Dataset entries
»»

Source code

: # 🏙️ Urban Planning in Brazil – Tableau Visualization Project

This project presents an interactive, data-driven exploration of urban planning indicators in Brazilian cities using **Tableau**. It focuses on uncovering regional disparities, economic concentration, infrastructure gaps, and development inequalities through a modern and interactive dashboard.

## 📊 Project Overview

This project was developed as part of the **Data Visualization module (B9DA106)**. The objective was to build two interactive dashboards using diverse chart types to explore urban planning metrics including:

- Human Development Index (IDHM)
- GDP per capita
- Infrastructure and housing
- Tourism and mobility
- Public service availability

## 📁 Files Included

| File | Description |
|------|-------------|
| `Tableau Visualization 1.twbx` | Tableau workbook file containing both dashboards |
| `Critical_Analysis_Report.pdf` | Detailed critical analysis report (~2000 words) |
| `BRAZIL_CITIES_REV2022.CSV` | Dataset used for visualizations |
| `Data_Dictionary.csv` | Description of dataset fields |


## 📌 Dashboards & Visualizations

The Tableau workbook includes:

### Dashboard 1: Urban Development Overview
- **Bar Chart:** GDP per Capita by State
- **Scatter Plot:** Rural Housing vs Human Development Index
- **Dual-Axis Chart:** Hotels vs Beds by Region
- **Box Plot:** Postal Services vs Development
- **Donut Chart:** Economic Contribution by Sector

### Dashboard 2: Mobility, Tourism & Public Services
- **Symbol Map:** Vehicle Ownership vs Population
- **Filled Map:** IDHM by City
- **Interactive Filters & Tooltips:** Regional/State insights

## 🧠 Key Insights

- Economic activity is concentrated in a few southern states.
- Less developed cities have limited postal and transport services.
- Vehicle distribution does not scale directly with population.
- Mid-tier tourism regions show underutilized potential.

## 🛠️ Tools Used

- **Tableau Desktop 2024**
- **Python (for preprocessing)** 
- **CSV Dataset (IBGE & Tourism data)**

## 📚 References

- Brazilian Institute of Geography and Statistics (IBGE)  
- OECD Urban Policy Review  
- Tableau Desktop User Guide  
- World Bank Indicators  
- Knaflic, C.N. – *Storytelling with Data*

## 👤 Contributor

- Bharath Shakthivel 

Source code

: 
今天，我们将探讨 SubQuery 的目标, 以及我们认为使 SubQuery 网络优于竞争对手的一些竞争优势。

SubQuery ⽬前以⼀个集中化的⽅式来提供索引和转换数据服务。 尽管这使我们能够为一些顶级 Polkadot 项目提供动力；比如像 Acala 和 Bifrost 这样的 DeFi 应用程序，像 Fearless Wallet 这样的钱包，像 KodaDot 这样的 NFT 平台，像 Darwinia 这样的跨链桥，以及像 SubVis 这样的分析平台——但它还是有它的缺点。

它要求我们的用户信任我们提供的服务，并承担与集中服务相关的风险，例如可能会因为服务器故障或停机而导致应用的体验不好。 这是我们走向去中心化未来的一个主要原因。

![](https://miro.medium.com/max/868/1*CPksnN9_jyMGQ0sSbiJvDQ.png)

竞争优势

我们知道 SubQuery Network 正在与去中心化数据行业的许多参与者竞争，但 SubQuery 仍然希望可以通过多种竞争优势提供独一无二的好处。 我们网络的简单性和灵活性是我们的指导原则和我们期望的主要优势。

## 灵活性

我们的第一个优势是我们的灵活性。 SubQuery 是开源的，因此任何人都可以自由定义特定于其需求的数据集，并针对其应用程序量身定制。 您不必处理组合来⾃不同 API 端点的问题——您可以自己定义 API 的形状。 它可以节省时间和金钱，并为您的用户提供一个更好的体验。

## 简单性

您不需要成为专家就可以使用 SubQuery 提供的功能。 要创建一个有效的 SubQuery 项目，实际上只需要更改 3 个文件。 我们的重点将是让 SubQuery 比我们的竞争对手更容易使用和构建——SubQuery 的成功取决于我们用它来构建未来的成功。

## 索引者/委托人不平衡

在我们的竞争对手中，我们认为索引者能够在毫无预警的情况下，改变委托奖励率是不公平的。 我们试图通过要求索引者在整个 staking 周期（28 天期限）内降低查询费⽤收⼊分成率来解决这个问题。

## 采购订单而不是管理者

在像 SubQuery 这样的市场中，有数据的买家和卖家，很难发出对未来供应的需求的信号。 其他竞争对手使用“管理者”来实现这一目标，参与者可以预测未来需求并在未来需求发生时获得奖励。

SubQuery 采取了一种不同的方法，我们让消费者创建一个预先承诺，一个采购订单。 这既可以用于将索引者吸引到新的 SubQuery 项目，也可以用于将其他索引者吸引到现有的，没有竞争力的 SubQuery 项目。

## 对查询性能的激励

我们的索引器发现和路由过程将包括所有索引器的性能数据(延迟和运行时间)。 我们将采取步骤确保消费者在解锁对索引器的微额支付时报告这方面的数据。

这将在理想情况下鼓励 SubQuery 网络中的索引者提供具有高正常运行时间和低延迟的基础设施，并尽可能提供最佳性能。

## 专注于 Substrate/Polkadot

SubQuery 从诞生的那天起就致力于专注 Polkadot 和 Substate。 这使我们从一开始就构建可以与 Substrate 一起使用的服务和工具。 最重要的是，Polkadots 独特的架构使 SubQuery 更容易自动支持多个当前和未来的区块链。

««

What to do
Reproduce the full set of records precisely.

Reply
Source code

: # 🏙️ Urban Planning in Brazil – Tableau Visualization Project

This project presents an interactive, data-driven exploration of urban planning indicators in Brazilian cities using **Tableau**. It focuses on uncovering regional disparities, economic concentration, infrastructure gaps, and development inequalities through a modern and interactive dashboard.

## 📊 Project Overview

This project was developed as part of the **Data Visualization module (B9DA106)**. The objective was to build two interactive dashboards using diverse chart types to explore urban planning metrics including:

- Human Development Index (IDHM)
- GDP per capita
- Infrastructure and housing
- Tourism and mobility
- Public service availability

## 📁 Files Included

| File | Description |
|------|-------------|
| `Tableau Visualization 1.twbx` | Tableau workbook file containing both dashboards |
| `Critical_Analysis_Report.pdf` | Detailed critical analysis report (~2000 words) |
| `BRAZIL_CITIES_REV2022.CSV` | Dataset used for visualizations |
| `Data_Dictionary.csv` | Description of dataset fields |


## 📌 Dashboards & Visualizations

The Tableau workbook includes:

### Dashboard 1: Urban Development Overview
- **Bar Chart:** GDP per Capita by State
- **Scatter Plot:** Rural Housing vs Human Development Index
- **Dual-Axis Chart:** Hotels vs Beds by Region
- **Box Plot:** Postal Services vs Development
- **Donut Chart:** Economic Contribution by Sector

### Dashboard 2: Mobility, Tourism & Public Services
- **Symbol Map:** Vehicle Ownership vs Population
- **Filled Map:** IDHM by City
- **Interactive Filters & Tooltips:** Regional/State insights

## 🧠 Key Insights

- Economic activity is concentrated in a few southern states.
- Less developed cities have limited postal and transport services.
- Vehicle distribution does not scale directly with population.
- Mid-tier tourism regions show underutilized potential.

## 🛠️ Tools Used

- **Tableau Desktop 2024**
- **Python (for preprocessing)** 
- **CSV Dataset (IBGE & Tourism data)**

## 📚 References

- Brazilian Institute of Geography and Statistics (IBGE)  
- OECD Urban Policy Review  
- Tableau Desktop User Guide  
- World Bank Indicators  
- Knaflic, C.N. – *Storytelling with Data*

## 👤 Contributor

- Bharath Shakthivel 

Source code

: 
今天，我们将探讨 SubQuery 的目标, 以及我们认为使 SubQuery 网络优于竞争对手的一些竞争优势。

SubQuery ⽬前以⼀个集中化的⽅式来提供索引和转换数据服务。 尽管这使我们能够为一些顶级 Polkadot 项目提供动力；比如像 Acala 和 Bifrost 这样的 DeFi 应用程序，像 Fearless Wallet 这样的钱包，像 KodaDot 这样的 NFT 平台，像 Darwinia 这样的跨链桥，以及像 SubVis 这样的分析平台——但它还是有它的缺点。

它要求我们的用户信任我们提供的服务，并承担与集中服务相关的风险，例如可能会因为服务器故障或停机而导致应用的体验不好。 这是我们走向去中心化未来的一个主要原因。

![](https://miro.medium.com/max/868/1*CPksnN9_jyMGQ0sSbiJvDQ.png)

竞争优势

我们知道 SubQuery Network 正在与去中心化数据行业的许多参与者竞争，但 SubQuery 仍然希望可以通过多种竞争优势提供独一无二的好处。 我们网络的简单性和灵活性是我们的指导原则和我们期望的主要优势。

## 灵活性

我们的第一个优势是我们的灵活性。 SubQuery 是开源的，因此任何人都可以自由定义特定于其需求的数据集，并针对其应用程序量身定制。 您不必处理组合来⾃不同 API 端点的问题——您可以自己定义 API 的形状。 它可以节省时间和金钱，并为您的用户提供一个更好的体验。

## 简单性

您不需要成为专家就可以使用 SubQuery 提供的功能。 要创建一个有效的 SubQuery 项目，实际上只需要更改 3 个文件。 我们的重点将是让 SubQuery 比我们的竞争对手更容易使用和构建——SubQuery 的成功取决于我们用它来构建未来的成功。

## 索引者/委托人不平衡

在我们的竞争对手中，我们认为索引者能够在毫无预警的情况下，改变委托奖励率是不公平的。 我们试图通过要求索引者在整个 staking 周期（28 天期限）内降低查询费⽤收⼊分成率来解决这个问题。

## 采购订单而不是管理者

在像 SubQuery 这样的市场中，有数据的买家和卖家，很难发出对未来供应的需求的信号。 其他竞争对手使用“管理者”来实现这一目标，参与者可以预测未来需求并在未来需求发生时获得奖励。

SubQuery 采取了一种不同的方法，我们让消费者创建一个预先承诺，一个采购订单。 这既可以用于将索引者吸引到新的 SubQuery 项目，也可以用于将其他索引者吸引到现有的，没有竞争力的 SubQuery 项目。

## 对查询性能的激励

我们的索引器发现和路由过程将包括所有索引器的性能数据(延迟和运行时间)。 我们将采取步骤确保消费者在解锁对索引器的微额支付时报告这方面的数据。

这将在理想情况下鼓励 SubQuery 网络中的索引者提供具有高正常运行时间和低延迟的基础设施，并尽可能提供最佳性能。

## 专注于 Substrate/Polkadot

SubQuery 从诞生的那天起就致力于专注 Polkadot 和 Substate。 这使我们从一开始就构建可以与 Substrate 一起使用的服务和工具。 最重要的是，Polkadots 独特的架构使 SubQuery 更容易自动支持多个当前和未来的区块链。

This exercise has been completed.